(Beginning of Provided entries)
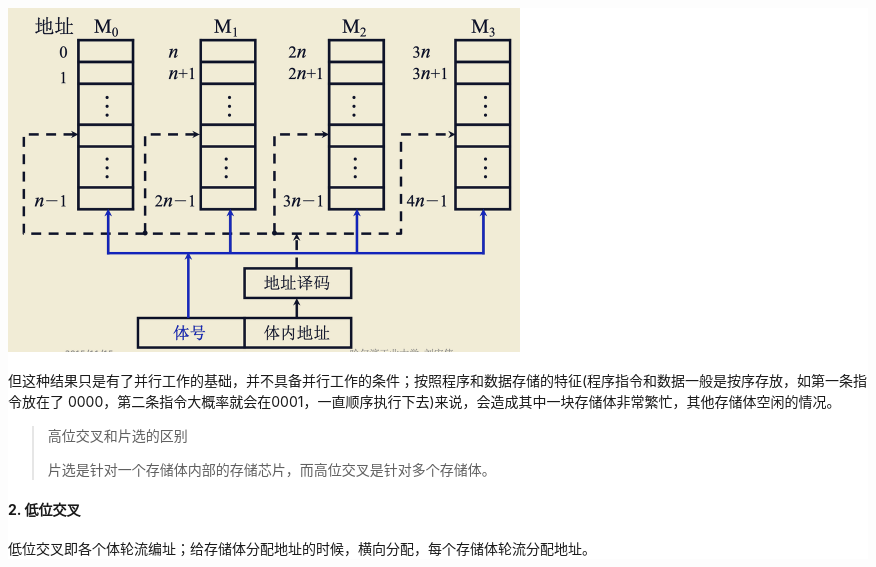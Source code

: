 <img src="images/4-高位交叉2.png" alt="png" style="zoom:50%;" />

但这种结果只是有了并行工作的基础，并不具备并行工作的条件；按照程序和数据存储的特征(程序指令和数据一般是按序存放，如第一条指令放在了 0000，第二条指令大概率就会在0001，一直顺序执行下去)来说，会造成其中一块存储体非常繁忙，其他存储体空闲的情况。

> 高位交叉和片选的区别
>
> 片选是针对一个存储体内部的存储芯片，而高位交叉是针对多个存储体。

#### 2. 低位交叉

低位交叉即各个体轮流编址；给存储体分配地址的时候，横向分配，每个存储体轮流分配地址。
(End of Provided entries)
Transcribe each of the records above precisely, with no pictures in the copy.

* **Result of the exercise**:
Source code

: <img src="images/4-高位交叉2.png" alt="png" style="zoom:50%;" />

但这种结果只是有了并行工作的基础，并不具备并行工作的条件；按照程序和数据存储的特征(程序指令和数据一般是按序存放，如第一条指令放在了 0000，第二条指令大概率就会在0001，一直顺序执行下去)来说，会造成其中一块存储体非常繁忙，其他存储体空闲的情况。

> 高位交叉和片选的区别
>
> 片选是针对一个存储体内部的存储芯片，而高位交叉是针对多个存储体。

#### 2. 低位交叉

低位交叉即各个体轮流编址；给存储体分配地址的时候，横向分配，每个存储体轮流分配地址。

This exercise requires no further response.